Determine how many lines in the listing below contain the word "docs", then state that number by itself.
◇ ◇ ◇ ◇ ◇ ◇ ◇
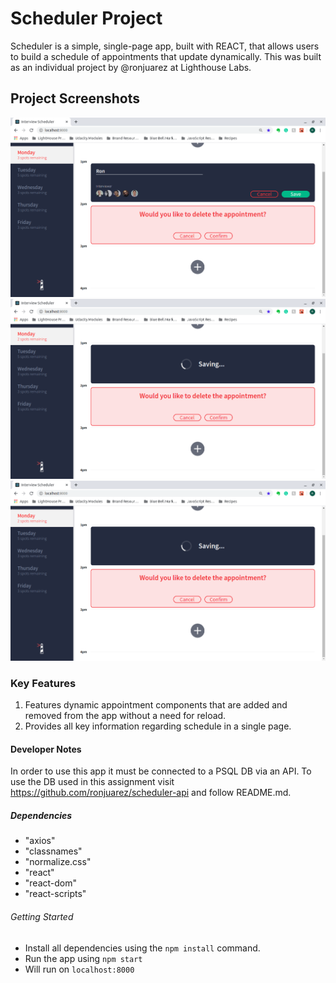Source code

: # Scheduler Project

Scheduler is a simple, single-page app, built with REACT, that allows users to build a schedule of appointments that update dynamically. This was built as an individual project by @ronjuarez at Lighthouse Labs.

## Project Screenshots

!["Create or Confirm Deletion"](https://github.com/ronjuarez/LHL-Mar30Cohort-scheduler/blob/master/docs/FormandConfirm.png)
!["Save Appointments to API DB"](https://github.com/ronjuarez/LHL-Mar30Cohort-scheduler/blob/master/docs/SavingAndConfirm.png)
!["See Appointments or Delete from API DB"](https://github.com/ronjuarez/LHL-Mar30Cohort-scheduler/blob/master/docs/SavingAndConfirm.png)


### Key Features

1. Features dynamic appointment components that are added and removed from the app without a need for reload.
2. Provides all key information regarding schedule in a single page.


#### Developer Notes

In order to use this app it must be connected to a PSQL DB via an API. To use the DB used in this assignment visit https://github.com/ronjuarez/scheduler-api and follow README.md.

##### Dependencies

 -   "axios"
 -   "classnames"
 -   "normalize.css"
 -   "react"
 -   "react-dom"
 -   "react-scripts"

###### Getting Started
- Install all dependencies using the `npm install` command.
- Run the app using `npm start`
- Will run on `localhost:8000`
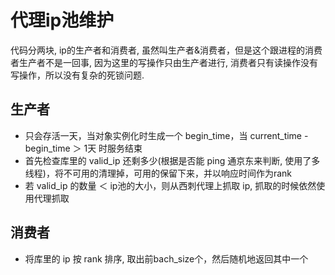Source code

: # 代理ip池维护
代码分两块, ip的生产者和消费者, 虽然叫生产者&消费者，但是这个跟进程的消费者生产者不是一回事, 因为这里的写操作只由生产者进行,
消费者只有读操作没有写操作，所以没有复杂的死锁问题.

## 生产者
* 只会存活一天，当对象实例化时生成一个 begin_time，当 current_time - begin_time ＞ 1天 时服务结束
* 首先检查库里的 valid_ip 还剩多少(根据是否能 ping 通京东来判断, 使用了多线程)，将不可用的清理掉，可用的保留下来，并以响应时间作为rank
* 若 valid_ip 的数量 ＜ ip池的大小，则从西刺代理上抓取 ip, 抓取的时候依然使用代理抓取

## 消费者
* 将库里的 ip 按 rank 排序, 取出前bach_size个，然后随机地返回其中一个

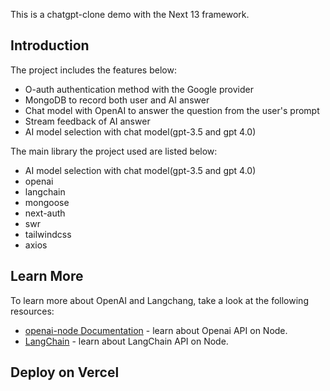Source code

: This is a chatgpt-clone demo with the Next 13 framework.

## Introduction

The project includes the features below:

- O-auth authentication method with the Google provider
- MongoDB to record both user and AI answer
- Chat model with OpenAI to answer the question from the user's prompt
- Stream feedback of AI answer
- AI model selection with chat model(gpt-3.5 and gpt 4.0)

The main library the project used are listed below:

- AI model selection with chat model(gpt-3.5 and gpt 4.0)
- openai
- langchain
- mongoose
- next-auth
- swr
- tailwindcss
- axios

## Learn More

To learn more about OpenAI and Langchang, take a look at the following resources:

- [openai-node Documentation](https://github.com/openai/openai-node) - learn about Openai API on Node.
- [LangChain](https://js.langchain.com/docs) - learn about LangChain API on Node.

## Deploy on Vercel
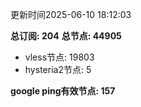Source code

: 更新时间2025-06-10 18:12:03

**总订阅: 204**
**总节点: 44905**
- vless节点: 19803
- hysteria2节点: 5

**google ping有效节点: 157**
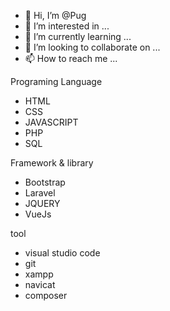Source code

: - 👋 Hi, I’m @Pug
- 👀 I’m interested in ...
- 🌱 I’m currently learning ...
- 💞️ I’m looking to collaborate on ...
- 📫 How to reach me ...

Programing Language
  -  HTML 
  -  CSS
  -  JAVASCRIPT
  -  PHP                
  -  SQL               
  
Framework & library
  -  Bootstrap
  -  Laravel
  -  JQUERY
  -  VueJs

tool
  -  visual studio code
  -  git
  -  xampp
  -  navicat
  -  composer
  
<!---
Pugpaprika21/Pugpaprika21 is a ✨ special ✨ repository because its `README.md` (this file) appears on your GitHub profile.
You can click the Preview link to take a look at your changes.
--->
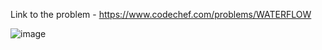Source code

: Link to the problem - https://www.codechef.com/problems/WATERFLOW


![image](https://user-images.githubusercontent.com/57552973/232850126-71eba7b7-fbea-4136-b85d-81264eff5035.png)
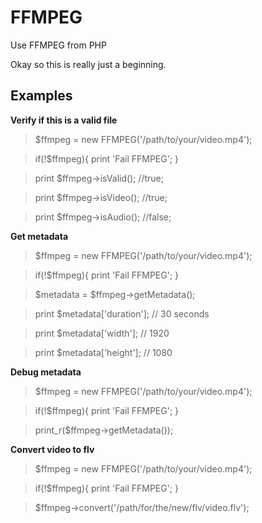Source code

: FFMPEG 
=====================
Use FFMPEG from PHP

Okay so this is really just a beginning.

Examples
---------------------

**Verify if this is a valid file**

> $ffmpeg = new FFMPEG('/path/to/your/video.mp4');

> if(!$ffmpeg){ print 'Fail FFMPEG'; }

> print $ffmpeg->isValid(); //true; 

> print $ffmpeg->isVideo(); //true; 

> print $ffmpeg->isAudio(); //false; 


**Get metadata**

> $ffmpeg = new FFMPEG('/path/to/your/video.mp4');

> if(!$ffmpeg){ print 'Fail FFMPEG'; }

> $metadata = $ffmpeg->getMetadata();

> print $metadata['duration']; // 30 seconds

> print $metadata['width']; // 1920

> print $metadata['height']; // 1080


**Debug metadata**

> $ffmpeg = new FFMPEG('/path/to/your/video.mp4');

> if(!$ffmpeg){ print 'Fail FFMPEG'; }

> print_r($ffmpeg->getMetadata());


**Convert video to flv**

> $ffmpeg = new FFMPEG('/path/to/your/video.mp4');

> if(!$ffmpeg){ print 'Fail FFMPEG'; }

> $ffmpeg->convert('/path/for/the/new/flv/video.flv');
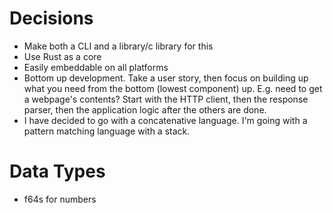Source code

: # Decisions
- Make both a CLI and a library/c library for this
- Use Rust as a core
- Easily embeddable on all platforms
- Bottom up development. Take a user story, then focus on building up what you need from the bottom (lowest component) up. E.g. need to get a webpage's contents? Start with the HTTP client, then the response parser, then the application logic after the others are done.
- I have decided to go with a concatenative language. I'm going with a pattern matching language with a stack.

# Data Types
- f64s for numbers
◇ ◇ ◇ ◇ ◇ ◇ ◇
**EXERCISE RESULT**: 4